“A form exists within the clay you are holding in your hands, and you are to discover it.  As you work with the clay, let it work with you.  Give yourself time, concentrate, and you will encounter a form taking shape.  You will be able to feel it, to sense it, to know it.  When that happens, you can take off the blindfold and work from there.”

Maria Harris* honors one of her mentors, Mary Tully from Union Seminary in New York, by telling the story of an experience where Tully instructed the students to blindfold themselves and then gave the above instructions for working with the clay.  Harris then offers the following informative words:

Through the years I have often done that same exercise with others and realized that Mary Tully was right.  The form is there, waiting to be found, created, and re-created.  The power of the clay image is that it teaches us the nature of forming, informing, formation, and formgiving in education.  The work is ongoing, in mutuality with material, and open always to further meaning.  The molding of clay is a concrete metaphor illuminating the work of education as the fashioning and refashioning of the forms that human life offers, the forms we shape as artists at the same time we allow those forms to shape us.  For as human beings we are always extending our hands into life and into experience in order to give them form.

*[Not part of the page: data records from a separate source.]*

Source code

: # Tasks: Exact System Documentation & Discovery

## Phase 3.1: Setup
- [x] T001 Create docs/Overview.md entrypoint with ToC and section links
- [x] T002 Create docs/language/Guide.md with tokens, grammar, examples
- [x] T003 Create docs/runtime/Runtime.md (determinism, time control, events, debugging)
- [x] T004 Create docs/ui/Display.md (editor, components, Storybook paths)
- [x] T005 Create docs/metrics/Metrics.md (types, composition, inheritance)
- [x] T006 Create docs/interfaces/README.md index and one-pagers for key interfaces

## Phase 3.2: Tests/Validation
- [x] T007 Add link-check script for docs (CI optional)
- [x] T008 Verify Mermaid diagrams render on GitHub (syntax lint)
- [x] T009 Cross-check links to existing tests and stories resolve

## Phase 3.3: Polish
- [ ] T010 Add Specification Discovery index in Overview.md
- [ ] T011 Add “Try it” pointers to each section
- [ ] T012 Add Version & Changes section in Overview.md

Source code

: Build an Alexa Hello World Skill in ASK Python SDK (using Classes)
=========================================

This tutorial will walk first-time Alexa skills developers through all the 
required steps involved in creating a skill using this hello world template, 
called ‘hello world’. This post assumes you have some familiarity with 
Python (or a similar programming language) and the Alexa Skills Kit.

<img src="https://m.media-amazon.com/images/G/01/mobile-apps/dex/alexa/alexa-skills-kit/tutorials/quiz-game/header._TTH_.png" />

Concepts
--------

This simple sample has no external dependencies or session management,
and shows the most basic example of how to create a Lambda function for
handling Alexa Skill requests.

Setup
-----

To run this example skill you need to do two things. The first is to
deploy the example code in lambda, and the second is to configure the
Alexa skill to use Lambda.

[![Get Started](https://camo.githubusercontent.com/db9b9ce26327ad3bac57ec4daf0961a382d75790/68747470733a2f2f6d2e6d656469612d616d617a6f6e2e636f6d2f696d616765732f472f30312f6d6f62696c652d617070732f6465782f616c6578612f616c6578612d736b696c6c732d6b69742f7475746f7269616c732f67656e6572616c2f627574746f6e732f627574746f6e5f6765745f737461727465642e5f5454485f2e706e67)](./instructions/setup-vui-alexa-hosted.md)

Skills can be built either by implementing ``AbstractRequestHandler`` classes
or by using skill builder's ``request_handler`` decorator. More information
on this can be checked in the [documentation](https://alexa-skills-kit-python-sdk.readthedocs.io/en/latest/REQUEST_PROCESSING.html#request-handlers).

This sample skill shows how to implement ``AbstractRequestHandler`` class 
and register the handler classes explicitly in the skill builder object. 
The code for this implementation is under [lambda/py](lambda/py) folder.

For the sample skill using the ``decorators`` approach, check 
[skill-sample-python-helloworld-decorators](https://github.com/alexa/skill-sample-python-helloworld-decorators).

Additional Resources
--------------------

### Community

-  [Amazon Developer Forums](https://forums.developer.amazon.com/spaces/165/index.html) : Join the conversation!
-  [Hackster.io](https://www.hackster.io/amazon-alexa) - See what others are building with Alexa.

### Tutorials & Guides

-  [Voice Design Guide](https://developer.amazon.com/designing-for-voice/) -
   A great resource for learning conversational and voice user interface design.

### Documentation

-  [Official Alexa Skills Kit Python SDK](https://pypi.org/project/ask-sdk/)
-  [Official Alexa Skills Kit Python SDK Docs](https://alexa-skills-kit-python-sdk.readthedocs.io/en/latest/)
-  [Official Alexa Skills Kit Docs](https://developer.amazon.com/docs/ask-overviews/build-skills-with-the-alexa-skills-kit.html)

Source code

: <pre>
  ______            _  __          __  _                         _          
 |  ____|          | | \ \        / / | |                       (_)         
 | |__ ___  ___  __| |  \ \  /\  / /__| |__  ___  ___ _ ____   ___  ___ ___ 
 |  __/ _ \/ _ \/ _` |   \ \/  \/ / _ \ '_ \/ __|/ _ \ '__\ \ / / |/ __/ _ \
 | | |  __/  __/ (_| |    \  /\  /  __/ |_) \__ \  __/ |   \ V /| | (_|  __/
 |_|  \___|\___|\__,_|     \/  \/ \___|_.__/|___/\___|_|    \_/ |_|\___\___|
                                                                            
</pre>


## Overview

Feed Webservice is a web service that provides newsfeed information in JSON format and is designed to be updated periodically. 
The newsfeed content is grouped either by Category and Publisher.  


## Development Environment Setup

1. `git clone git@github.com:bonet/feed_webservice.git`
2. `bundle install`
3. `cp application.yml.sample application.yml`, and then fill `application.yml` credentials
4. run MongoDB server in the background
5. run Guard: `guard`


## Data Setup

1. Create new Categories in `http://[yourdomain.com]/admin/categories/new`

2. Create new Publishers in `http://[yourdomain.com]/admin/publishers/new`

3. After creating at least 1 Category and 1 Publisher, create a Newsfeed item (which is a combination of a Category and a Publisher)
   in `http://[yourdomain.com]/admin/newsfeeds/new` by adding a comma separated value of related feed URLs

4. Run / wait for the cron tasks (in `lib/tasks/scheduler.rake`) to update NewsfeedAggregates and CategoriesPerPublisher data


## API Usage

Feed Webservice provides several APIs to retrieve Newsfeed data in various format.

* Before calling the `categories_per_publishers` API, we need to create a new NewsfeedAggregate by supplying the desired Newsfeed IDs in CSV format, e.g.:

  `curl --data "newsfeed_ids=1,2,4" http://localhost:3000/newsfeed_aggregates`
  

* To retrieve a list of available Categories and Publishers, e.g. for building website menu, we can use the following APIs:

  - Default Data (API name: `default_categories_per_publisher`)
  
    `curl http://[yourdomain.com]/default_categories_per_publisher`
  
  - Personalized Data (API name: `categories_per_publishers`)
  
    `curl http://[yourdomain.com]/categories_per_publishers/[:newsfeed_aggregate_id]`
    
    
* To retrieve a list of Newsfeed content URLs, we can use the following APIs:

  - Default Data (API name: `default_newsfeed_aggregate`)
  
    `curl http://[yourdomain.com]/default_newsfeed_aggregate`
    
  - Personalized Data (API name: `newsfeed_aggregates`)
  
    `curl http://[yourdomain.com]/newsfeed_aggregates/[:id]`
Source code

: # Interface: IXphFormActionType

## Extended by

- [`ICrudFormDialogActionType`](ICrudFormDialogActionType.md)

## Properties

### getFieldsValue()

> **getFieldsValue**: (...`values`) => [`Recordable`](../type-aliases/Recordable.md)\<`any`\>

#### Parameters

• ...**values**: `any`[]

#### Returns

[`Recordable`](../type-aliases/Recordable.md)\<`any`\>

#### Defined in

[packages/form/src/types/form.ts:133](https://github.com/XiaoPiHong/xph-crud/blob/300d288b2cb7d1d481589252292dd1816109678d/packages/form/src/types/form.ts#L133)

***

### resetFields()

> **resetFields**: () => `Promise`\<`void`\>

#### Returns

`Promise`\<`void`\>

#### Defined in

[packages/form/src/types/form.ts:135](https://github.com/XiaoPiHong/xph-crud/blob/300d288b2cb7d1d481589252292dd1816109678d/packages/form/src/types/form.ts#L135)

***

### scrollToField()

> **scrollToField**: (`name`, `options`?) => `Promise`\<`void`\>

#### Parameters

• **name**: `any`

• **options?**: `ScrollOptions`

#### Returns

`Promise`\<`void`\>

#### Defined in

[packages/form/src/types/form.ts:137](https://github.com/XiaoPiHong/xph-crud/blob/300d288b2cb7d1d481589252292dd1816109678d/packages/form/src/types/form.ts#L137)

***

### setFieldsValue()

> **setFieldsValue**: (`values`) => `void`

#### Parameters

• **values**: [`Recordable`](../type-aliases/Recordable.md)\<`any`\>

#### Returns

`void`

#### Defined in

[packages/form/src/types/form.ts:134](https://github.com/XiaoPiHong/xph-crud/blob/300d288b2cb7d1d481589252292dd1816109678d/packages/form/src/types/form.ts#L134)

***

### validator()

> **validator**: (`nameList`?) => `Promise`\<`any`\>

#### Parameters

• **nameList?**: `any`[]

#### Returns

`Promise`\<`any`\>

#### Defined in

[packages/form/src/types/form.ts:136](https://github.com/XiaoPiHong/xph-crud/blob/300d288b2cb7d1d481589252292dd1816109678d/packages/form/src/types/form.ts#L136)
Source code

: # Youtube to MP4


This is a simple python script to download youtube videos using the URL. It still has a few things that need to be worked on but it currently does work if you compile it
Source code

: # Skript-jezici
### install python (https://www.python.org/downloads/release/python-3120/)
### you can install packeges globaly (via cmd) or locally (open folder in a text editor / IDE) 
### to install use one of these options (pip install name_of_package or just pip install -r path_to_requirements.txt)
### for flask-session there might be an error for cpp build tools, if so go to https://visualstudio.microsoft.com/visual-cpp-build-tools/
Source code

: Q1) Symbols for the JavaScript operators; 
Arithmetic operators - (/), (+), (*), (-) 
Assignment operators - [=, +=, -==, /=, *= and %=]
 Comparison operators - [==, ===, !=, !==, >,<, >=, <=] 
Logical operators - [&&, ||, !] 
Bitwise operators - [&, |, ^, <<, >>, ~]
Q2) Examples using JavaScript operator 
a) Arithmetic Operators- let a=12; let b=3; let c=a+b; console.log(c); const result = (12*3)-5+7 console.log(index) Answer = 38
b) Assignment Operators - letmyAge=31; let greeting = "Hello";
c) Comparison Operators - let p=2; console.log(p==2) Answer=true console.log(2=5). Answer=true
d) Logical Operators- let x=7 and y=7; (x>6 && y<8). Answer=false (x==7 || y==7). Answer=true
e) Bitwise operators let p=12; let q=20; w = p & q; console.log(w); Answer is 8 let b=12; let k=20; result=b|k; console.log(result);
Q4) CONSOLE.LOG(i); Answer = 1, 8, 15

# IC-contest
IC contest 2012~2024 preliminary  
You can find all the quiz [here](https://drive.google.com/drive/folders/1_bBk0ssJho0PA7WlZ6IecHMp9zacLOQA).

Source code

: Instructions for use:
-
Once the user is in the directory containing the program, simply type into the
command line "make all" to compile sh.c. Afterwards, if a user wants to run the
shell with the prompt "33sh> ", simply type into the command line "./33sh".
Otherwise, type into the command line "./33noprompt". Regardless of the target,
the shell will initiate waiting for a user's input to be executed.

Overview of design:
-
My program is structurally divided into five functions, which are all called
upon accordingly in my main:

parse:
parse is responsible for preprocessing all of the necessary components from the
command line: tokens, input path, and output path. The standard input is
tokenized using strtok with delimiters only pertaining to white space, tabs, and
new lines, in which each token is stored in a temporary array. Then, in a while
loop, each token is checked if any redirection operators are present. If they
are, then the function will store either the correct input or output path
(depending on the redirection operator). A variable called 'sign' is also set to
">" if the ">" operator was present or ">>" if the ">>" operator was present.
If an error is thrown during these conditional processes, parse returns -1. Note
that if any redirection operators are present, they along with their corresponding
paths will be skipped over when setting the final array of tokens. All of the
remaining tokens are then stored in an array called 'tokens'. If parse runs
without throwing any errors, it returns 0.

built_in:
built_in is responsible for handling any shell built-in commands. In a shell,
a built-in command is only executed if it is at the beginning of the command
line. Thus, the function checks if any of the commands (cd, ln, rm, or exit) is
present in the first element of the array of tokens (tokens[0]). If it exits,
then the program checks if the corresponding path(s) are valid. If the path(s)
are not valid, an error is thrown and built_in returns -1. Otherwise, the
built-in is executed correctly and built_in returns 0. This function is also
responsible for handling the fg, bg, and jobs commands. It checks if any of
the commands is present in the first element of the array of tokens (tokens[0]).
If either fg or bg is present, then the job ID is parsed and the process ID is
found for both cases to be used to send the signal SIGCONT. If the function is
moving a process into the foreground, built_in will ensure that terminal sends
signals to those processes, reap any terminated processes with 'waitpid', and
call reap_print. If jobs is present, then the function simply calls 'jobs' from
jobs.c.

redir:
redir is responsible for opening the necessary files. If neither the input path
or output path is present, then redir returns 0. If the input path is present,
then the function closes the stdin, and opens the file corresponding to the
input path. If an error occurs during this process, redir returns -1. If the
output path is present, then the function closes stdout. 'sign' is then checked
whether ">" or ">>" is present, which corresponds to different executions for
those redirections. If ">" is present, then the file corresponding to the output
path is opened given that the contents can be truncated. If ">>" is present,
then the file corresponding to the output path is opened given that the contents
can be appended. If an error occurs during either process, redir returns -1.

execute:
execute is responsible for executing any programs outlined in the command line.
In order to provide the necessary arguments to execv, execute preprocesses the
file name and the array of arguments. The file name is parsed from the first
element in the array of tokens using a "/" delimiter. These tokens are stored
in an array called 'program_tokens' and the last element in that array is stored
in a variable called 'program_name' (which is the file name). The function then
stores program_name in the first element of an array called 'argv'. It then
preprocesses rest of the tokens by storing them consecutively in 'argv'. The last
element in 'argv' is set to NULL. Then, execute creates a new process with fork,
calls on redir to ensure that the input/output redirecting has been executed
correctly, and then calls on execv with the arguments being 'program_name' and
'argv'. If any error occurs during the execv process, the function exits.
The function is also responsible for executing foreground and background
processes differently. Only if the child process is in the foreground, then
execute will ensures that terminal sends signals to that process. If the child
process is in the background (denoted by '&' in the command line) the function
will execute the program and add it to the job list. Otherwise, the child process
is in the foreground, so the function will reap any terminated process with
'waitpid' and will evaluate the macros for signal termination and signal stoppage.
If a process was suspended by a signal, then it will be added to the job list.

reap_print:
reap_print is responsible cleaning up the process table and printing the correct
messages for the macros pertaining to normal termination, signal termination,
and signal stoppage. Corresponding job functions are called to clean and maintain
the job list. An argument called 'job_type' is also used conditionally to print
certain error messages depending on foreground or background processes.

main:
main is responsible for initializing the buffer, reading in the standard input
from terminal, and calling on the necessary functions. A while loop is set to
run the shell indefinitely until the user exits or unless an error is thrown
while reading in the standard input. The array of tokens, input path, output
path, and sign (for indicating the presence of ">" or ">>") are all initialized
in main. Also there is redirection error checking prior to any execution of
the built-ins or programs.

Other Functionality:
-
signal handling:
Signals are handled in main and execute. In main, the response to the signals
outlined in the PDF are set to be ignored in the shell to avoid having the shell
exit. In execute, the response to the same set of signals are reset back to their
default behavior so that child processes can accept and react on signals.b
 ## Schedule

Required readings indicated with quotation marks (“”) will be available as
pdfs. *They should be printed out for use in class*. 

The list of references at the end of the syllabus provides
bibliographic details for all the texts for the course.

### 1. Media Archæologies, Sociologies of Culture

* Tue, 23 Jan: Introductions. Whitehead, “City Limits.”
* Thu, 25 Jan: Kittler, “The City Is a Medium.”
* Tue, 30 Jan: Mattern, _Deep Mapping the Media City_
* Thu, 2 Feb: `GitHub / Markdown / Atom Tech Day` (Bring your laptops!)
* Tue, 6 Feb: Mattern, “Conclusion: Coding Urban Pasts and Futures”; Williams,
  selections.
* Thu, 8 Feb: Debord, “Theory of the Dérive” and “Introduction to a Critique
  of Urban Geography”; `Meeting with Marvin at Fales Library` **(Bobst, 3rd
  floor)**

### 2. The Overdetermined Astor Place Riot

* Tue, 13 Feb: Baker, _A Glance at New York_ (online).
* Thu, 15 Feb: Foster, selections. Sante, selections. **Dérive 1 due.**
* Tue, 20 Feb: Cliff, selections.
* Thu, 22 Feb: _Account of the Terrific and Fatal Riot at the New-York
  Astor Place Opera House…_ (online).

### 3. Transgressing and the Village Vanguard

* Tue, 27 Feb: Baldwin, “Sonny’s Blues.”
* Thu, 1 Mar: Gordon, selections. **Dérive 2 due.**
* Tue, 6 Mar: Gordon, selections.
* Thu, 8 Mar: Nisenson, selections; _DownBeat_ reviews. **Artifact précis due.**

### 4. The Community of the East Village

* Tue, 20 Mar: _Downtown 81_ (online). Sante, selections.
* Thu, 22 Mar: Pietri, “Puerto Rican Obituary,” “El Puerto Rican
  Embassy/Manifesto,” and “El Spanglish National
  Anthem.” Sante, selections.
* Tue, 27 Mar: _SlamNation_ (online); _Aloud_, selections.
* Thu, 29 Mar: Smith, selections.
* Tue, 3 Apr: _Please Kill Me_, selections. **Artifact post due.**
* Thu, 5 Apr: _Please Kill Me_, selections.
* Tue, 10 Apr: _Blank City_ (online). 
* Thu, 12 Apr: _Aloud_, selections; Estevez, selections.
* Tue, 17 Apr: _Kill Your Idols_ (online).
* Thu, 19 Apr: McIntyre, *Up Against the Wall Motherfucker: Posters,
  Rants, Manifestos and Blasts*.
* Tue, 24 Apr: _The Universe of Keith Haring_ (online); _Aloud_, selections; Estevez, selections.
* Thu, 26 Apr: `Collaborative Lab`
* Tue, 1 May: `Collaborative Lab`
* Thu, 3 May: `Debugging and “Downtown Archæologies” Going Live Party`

The work of education is giving flesh to and embodying, form.  But form is not an arbitrary organizational element – one among many.  Rather, as every artist knows, form is the actual shape of content.  Form is a marshaling of materials in relation to one another.  It is a setting of boundaries and limits.  It is a discipline, an ordering and a fashioning according to need.  As we examine the need in the church for a broader, more complete, and more extensive understanding of education, we realize that one way to understand it is as the fashioning of form.  Education in the church means taking those forms which ecclesial life presents to us, places in our hands, as clay to be molded.  Education is the work of lifting up and lifting out those forms through which we might refashion ourselves into a pastoral people. (41)

*Maria Harris.  Fashion Me a People: Curriculum in the Church.  Louisville: Westminster John Knox Press, 1989.